MATERIAL FOR THIS EXERCISE: Begin
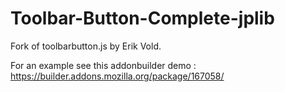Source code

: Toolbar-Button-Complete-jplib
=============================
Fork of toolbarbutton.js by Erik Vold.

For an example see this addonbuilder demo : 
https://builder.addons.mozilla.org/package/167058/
MATERIAL FOR THIS EXERCISE: End
MATERIAL FOR THIS EXERCISE: Begin
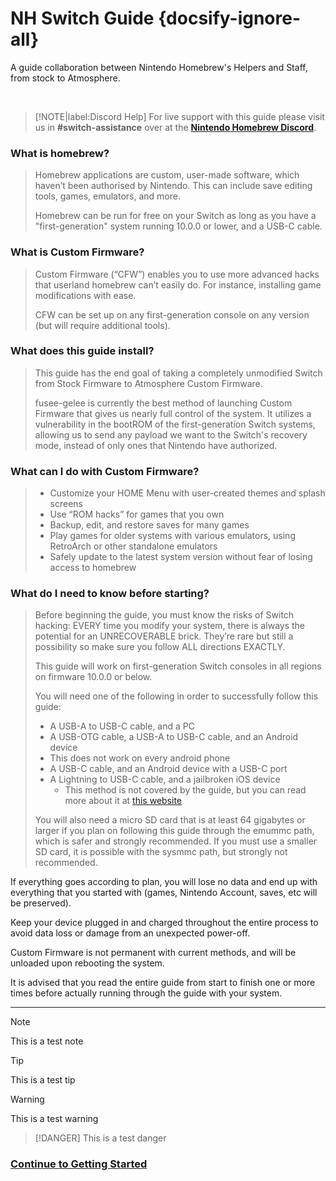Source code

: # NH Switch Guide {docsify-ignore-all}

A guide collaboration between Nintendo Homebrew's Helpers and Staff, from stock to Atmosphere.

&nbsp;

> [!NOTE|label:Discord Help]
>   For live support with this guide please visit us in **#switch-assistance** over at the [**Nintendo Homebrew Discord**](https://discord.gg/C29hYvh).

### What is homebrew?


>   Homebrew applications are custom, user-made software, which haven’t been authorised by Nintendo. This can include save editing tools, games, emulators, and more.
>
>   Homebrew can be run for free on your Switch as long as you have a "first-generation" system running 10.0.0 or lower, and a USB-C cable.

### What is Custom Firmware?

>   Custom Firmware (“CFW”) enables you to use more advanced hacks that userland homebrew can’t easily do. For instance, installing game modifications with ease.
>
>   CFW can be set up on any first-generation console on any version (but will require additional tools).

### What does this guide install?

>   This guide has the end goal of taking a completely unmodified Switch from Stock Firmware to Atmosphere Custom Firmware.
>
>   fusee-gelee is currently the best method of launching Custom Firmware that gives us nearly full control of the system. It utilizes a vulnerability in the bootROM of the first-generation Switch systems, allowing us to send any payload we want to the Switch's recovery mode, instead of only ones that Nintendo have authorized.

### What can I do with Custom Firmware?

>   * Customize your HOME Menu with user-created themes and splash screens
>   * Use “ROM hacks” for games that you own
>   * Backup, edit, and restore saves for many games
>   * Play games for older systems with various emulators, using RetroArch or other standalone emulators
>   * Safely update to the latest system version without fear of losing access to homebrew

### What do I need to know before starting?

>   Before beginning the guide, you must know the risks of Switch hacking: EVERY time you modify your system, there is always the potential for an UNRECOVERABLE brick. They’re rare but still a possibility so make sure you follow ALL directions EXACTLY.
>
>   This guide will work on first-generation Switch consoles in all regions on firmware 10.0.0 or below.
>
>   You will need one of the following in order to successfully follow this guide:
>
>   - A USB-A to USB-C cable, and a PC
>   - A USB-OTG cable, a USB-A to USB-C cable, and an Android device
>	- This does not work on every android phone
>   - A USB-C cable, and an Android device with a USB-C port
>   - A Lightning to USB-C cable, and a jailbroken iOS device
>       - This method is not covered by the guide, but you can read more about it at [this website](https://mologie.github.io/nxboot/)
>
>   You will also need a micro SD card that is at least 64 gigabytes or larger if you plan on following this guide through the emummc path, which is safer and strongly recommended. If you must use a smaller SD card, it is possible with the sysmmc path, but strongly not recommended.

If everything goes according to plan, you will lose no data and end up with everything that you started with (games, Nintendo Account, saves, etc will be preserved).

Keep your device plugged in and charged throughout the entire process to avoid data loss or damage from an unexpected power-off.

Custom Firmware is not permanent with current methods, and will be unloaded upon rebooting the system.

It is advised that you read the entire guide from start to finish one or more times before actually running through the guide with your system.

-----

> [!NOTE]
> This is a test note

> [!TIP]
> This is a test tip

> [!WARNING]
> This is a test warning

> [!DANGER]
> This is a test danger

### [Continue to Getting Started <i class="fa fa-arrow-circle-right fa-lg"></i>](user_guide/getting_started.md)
MATERIAL FOR THIS EXERCISE: End
**EXERCISE PROMPT:**
Which lines in the records contain the word "Discord"? Copy each one.

**FINAL ANSWER:**
> [!NOTE|label:Discord Help]
>   For live support with this guide please visit us in **#switch-assistance** over at the [**Nintendo Homebrew Discord**](https://discord.gg/C29hYvh).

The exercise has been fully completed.